##### DATA #####
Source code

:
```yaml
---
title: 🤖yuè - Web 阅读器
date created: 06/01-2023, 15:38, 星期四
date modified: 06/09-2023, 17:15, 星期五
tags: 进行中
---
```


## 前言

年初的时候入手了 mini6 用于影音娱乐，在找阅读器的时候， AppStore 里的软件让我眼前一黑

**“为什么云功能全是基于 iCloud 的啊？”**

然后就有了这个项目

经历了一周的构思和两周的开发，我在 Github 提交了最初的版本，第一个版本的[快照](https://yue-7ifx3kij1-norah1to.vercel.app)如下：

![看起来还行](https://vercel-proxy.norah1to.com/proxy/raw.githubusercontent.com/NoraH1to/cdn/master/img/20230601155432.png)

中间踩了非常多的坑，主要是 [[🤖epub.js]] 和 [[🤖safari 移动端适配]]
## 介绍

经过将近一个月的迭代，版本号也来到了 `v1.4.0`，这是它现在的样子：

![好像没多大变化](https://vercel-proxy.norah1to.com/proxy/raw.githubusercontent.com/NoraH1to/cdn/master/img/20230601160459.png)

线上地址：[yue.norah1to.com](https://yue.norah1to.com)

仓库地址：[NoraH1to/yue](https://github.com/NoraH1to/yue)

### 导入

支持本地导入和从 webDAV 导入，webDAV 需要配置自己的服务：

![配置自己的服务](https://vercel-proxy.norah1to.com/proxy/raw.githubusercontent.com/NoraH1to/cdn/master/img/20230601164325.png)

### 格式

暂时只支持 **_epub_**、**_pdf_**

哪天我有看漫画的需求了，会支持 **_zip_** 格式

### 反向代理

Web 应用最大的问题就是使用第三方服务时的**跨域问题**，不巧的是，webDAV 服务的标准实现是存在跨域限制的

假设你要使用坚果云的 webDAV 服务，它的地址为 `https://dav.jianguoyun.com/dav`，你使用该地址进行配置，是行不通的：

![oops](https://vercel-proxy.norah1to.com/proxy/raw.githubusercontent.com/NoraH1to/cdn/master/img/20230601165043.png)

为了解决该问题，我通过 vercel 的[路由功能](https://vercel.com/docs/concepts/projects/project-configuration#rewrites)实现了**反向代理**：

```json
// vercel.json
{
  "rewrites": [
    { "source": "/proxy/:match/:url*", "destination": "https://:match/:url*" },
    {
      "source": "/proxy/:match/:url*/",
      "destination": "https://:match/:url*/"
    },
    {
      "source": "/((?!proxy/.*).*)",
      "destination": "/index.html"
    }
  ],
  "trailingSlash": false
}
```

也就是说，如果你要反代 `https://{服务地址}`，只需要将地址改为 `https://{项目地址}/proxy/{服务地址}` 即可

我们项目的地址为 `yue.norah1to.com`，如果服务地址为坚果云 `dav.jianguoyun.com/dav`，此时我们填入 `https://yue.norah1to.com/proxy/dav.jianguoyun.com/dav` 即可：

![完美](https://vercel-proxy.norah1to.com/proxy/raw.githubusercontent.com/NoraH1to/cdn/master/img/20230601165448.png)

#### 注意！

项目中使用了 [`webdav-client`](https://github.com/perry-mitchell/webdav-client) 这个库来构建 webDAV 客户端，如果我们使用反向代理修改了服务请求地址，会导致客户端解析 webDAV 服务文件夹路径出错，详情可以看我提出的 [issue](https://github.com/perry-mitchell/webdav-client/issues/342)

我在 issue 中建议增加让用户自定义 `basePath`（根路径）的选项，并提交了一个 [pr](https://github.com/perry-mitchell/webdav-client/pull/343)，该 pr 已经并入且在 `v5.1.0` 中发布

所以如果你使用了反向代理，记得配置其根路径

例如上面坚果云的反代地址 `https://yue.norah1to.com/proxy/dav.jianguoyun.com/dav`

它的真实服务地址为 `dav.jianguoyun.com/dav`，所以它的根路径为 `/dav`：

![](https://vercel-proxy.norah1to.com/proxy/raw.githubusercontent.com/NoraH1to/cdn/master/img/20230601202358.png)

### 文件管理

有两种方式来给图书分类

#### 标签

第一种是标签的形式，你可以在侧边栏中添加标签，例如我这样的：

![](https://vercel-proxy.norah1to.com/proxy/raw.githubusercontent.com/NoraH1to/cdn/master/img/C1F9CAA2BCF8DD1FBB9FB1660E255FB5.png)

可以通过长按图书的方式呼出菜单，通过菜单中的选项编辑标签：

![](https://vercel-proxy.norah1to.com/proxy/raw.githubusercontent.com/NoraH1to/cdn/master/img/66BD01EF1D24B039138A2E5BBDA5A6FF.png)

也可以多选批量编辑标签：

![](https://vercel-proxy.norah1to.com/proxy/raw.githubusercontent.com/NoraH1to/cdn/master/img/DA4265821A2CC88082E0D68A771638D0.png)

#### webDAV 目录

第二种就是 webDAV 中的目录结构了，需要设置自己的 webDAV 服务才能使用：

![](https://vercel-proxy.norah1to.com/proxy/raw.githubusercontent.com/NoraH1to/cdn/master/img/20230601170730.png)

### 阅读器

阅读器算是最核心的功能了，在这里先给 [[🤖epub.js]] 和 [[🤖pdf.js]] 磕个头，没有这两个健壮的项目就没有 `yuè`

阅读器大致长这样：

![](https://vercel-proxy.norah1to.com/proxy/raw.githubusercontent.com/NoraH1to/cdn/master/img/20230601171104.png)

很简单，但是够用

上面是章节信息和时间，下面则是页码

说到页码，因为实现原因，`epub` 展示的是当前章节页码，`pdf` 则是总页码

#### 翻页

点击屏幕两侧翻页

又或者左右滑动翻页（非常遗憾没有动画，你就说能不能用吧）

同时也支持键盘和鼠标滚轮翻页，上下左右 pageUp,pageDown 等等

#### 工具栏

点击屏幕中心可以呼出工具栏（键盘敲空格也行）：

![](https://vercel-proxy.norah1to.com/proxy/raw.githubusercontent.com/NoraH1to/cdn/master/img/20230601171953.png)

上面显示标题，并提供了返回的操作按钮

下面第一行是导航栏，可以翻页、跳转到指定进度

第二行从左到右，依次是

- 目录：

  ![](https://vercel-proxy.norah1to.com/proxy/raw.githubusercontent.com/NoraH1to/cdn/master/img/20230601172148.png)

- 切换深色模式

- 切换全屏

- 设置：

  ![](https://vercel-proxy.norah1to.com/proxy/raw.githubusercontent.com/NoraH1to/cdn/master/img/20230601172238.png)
#####
WHAT TO PRODUCE:
For the string "match", go through the entries above and copy each line where it occurs.

FINAL ANSWER:
    { "source": "/proxy/:match/:url*", "destination": "https://:match/:url*" },
      "source": "/proxy/:match/:url*/",
      "destination": "https://:match/:url*/"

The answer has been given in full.